GRW Appraisal Services

Firm Values · 2017

Newsletter No. 9

Issue 9 of Firm Values, GRW Appraisal Services' newsletter on business valuation, tax, litigation, and transaction matters.

Fall 2017 Newsletter

Firm Values

A Business Appraisal Publication

Presented By:

I offer this newsletter to provide insight into current information and trends in business and the appraisal industry. I hope you find it enriching and welcome any questions or comments you may have. If there is a topic you'd like me to discuss or report upon let me know.

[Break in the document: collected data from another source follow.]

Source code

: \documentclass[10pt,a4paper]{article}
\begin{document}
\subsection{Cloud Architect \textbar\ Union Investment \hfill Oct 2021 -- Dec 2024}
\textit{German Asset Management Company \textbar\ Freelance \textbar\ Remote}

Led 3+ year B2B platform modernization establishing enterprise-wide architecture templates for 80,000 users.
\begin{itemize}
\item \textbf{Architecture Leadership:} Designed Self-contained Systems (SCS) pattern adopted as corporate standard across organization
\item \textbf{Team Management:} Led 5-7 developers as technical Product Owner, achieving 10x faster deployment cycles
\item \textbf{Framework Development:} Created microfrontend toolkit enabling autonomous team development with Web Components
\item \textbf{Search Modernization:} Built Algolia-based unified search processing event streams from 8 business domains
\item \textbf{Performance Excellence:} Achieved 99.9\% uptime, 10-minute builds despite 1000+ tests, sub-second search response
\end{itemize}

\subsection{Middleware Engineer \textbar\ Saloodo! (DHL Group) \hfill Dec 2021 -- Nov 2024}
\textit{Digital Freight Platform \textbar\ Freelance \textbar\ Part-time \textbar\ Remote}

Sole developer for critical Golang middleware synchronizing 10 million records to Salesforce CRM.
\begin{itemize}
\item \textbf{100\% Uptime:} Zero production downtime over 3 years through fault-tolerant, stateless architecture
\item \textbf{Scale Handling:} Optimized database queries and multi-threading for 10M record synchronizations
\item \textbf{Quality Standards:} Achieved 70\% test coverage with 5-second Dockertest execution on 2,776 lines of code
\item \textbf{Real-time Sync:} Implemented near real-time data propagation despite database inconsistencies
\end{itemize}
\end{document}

We provide services including business valuation, divorce consulting, litigation support, forensic accounting, transaction due diligence, and operations consulting. For further information about our practice please visit GRWAppraisalServices.com. You may email me at GRWAppraisal@Gmail.com or call me directly at 512-574-3444 Enjoy! Greg Weichbrodt - Principal

This writing presents a discussion of the value of voting rights and a primer on buy-sell agreements.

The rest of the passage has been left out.